Restate the records below word for word.

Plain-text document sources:
BEGIN

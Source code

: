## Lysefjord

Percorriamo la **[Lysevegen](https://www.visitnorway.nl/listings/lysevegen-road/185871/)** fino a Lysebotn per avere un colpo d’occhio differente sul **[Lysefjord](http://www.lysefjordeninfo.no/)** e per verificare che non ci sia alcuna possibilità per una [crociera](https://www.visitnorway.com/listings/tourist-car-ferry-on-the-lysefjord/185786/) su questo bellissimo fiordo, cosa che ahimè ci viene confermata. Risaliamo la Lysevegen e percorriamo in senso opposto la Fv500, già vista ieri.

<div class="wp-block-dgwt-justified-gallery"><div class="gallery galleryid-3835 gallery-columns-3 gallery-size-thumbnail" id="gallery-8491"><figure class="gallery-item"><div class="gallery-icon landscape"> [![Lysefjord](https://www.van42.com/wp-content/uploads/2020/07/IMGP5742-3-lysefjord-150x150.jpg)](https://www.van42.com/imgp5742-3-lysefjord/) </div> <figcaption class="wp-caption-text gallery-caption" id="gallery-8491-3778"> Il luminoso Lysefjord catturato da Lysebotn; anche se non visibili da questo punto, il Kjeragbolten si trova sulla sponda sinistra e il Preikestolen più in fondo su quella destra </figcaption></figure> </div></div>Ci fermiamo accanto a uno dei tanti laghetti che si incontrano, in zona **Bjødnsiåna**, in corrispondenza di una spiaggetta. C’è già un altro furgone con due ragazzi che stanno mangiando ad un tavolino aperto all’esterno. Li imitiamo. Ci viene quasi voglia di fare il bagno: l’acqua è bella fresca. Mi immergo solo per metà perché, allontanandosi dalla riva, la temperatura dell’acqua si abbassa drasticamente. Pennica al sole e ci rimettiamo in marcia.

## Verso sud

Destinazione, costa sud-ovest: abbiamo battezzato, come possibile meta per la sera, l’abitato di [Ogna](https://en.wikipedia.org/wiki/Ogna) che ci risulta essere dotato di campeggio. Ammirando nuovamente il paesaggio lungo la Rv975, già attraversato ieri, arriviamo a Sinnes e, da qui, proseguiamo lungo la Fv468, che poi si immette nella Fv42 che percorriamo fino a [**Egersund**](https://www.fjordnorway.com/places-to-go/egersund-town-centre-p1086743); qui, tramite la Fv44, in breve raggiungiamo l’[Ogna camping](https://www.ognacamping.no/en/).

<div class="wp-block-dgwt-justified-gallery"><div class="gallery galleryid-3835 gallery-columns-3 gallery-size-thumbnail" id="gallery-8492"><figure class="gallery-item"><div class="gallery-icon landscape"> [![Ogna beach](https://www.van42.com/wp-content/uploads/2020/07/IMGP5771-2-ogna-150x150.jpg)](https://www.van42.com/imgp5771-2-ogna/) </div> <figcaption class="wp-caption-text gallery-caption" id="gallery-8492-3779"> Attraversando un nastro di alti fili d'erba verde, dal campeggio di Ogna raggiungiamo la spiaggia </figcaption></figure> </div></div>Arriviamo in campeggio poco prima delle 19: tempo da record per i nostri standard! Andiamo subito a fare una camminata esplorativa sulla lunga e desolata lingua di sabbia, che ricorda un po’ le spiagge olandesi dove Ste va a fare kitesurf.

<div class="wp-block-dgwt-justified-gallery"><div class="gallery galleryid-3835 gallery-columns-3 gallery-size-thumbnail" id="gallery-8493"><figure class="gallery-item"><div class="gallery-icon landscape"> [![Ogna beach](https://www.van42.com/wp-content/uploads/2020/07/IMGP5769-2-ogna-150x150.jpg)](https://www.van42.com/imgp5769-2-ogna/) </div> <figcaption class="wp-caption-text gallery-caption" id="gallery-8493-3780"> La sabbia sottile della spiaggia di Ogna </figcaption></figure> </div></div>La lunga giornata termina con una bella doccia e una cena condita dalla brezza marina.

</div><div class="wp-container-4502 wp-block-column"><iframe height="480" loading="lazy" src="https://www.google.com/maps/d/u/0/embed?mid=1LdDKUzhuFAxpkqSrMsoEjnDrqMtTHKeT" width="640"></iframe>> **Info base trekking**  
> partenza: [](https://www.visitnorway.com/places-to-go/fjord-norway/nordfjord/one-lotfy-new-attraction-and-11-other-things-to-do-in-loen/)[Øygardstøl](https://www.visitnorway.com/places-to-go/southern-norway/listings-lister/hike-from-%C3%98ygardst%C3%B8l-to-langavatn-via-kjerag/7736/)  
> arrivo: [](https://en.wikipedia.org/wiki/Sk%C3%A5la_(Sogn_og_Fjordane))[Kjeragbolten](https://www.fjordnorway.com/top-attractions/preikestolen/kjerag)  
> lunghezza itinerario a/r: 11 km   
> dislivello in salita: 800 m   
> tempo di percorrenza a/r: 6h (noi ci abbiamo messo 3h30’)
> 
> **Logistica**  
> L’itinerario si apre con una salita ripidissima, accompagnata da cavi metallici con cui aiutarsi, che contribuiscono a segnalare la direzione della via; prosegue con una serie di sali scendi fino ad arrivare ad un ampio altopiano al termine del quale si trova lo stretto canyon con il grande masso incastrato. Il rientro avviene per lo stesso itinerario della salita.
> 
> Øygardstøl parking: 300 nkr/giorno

END

Answer for this exercise
Source code

:## Lysefjord

Percorriamo la **[Lysevegen](https://www.visitnorway.nl/listings/lysevegen-road/185871/)** fino a Lysebotn per avere un colpo d’occhio differente sul **[Lysefjord](http://www.lysefjordeninfo.no/)** e per verificare che non ci sia alcuna possibilità per una [crociera](https://www.visitnorway.com/listings/tourist-car-ferry-on-the-lysefjord/185786/) su questo bellissimo fiordo, cosa che ahimè ci viene confermata. Risaliamo la Lysevegen e percorriamo in senso opposto la Fv500, già vista ieri.

<div class="wp-block-dgwt-justified-gallery"><div class="gallery galleryid-3835 gallery-columns-3 gallery-size-thumbnail" id="gallery-8491"><figure class="gallery-item"><div class="gallery-icon landscape"> [![Lysefjord](https://www.van42.com/wp-content/uploads/2020/07/IMGP5742-3-lysefjord-150x150.jpg)](https://www.van42.com/imgp5742-3-lysefjord/) </div> <figcaption class="wp-caption-text gallery-caption" id="gallery-8491-3778"> Il luminoso Lysefjord catturato da Lysebotn; anche se non visibili da questo punto, il Kjeragbolten si trova sulla sponda sinistra e il Preikestolen più in fondo su quella destra </figcaption></figure> </div></div>Ci fermiamo accanto a uno dei tanti laghetti che si incontrano, in zona **Bjødnsiåna**, in corrispondenza di una spiaggetta. C’è già un altro furgone con due ragazzi che stanno mangiando ad un tavolino aperto all’esterno. Li imitiamo. Ci viene quasi voglia di fare il bagno: l’acqua è bella fresca. Mi immergo solo per metà perché, allontanandosi dalla riva, la temperatura dell’acqua si abbassa drasticamente. Pennica al sole e ci rimettiamo in marcia.

## Verso sud

Destinazione, costa sud-ovest: abbiamo battezzato, come possibile meta per la sera, l’abitato di [Ogna](https://en.wikipedia.org/wiki/Ogna) che ci risulta essere dotato di campeggio. Ammirando nuovamente il paesaggio lungo la Rv975, già attraversato ieri, arriviamo a Sinnes e, da qui, proseguiamo lungo la Fv468, che poi si immette nella Fv42 che percorriamo fino a [**Egersund**](https://www.fjordnorway.com/places-to-go/egersund-town-centre-p1086743); qui, tramite la Fv44, in breve raggiungiamo l’[Ogna camping](https://www.ognacamping.no/en/).

<div class="wp-block-dgwt-justified-gallery"><div class="gallery galleryid-3835 gallery-columns-3 gallery-size-thumbnail" id="gallery-8492"><figure class="gallery-item"><div class="gallery-icon landscape"> [![Ogna beach](https://www.van42.com/wp-content/uploads/2020/07/IMGP5771-2-ogna-150x150.jpg)](https://www.van42.com/imgp5771-2-ogna/) </div> <figcaption class="wp-caption-text gallery-caption" id="gallery-8492-3779"> Attraversando un nastro di alti fili d'erba verde, dal campeggio di Ogna raggiungiamo la spiaggia </figcaption></figure> </div></div>Arriviamo in campeggio poco prima delle 19: tempo da record per i nostri standard! Andiamo subito a fare una camminata esplorativa sulla lunga e desolata lingua di sabbia, che ricorda un po’ le spiagge olandesi dove Ste va a fare kitesurf.

<div class="wp-block-dgwt-justified-gallery"><div class="gallery galleryid-3835 gallery-columns-3 gallery-size-thumbnail" id="gallery-8493"><figure class="gallery-item"><div class="gallery-icon landscape"> [![Ogna beach](https://www.van42.com/wp-content/uploads/2020/07/IMGP5769-2-ogna-150x150.jpg)](https://www.van42.com/imgp5769-2-ogna/) </div> <figcaption class="wp-caption-text gallery-caption" id="gallery-8493-3780"> La sabbia sottile della spiaggia di Ogna </figcaption></figure> </div></div>La lunga giornata termina con una bella doccia e una cena condita dalla brezza marina.

</div><div class="wp-container-4502 wp-block-column"><iframe height="480" loading="lazy" src="https://www.google.com/maps/d/u/0/embed?mid=1LdDKUzhuFAxpkqSrMsoEjnDrqMtTHKeT" width="640"></iframe>> **Info base trekking**  
> partenza: [](https://www.visitnorway.com/places-to-go/fjord-norway/nordfjord/one-lotfy-new-attraction-and-11-other-things-to-do-in-loen/)[Øygardstøl](https://www.visitnorway.com/places-to-go/southern-norway/listings-lister/hike-from-%C3%98ygardst%C3%B8l-to-langavatn-via-kjerag/7736/)  
> arrivo: [](https://en.wikipedia.org/wiki/Sk%C3%A5la_(Sogn_og_Fjordane))[Kjeragbolten](https://www.fjordnorway.com/top-attractions/preikestolen/kjerag)  
> lunghezza itinerario a/r: 11 km   
> dislivello in salita: 800 m   
> tempo di percorrenza a/r: 6h (noi ci abbiamo messo 3h30’)
> 
> **Logistica**  
> L’itinerario si apre con una salita ripidissima, accompagnata da cavi metallici con cui aiutarsi, che contribuiscono a segnalare la direzione della via; prosegue con una serie di sali scendi fino ad arrivare ad un ampio altopiano al termine del quale si trova lo stretto canyon con il grande masso incastrato. Il rientro avviene per lo stesso itinerario della salita.
> 
> Øygardstøl parking: 300 nkr/giorno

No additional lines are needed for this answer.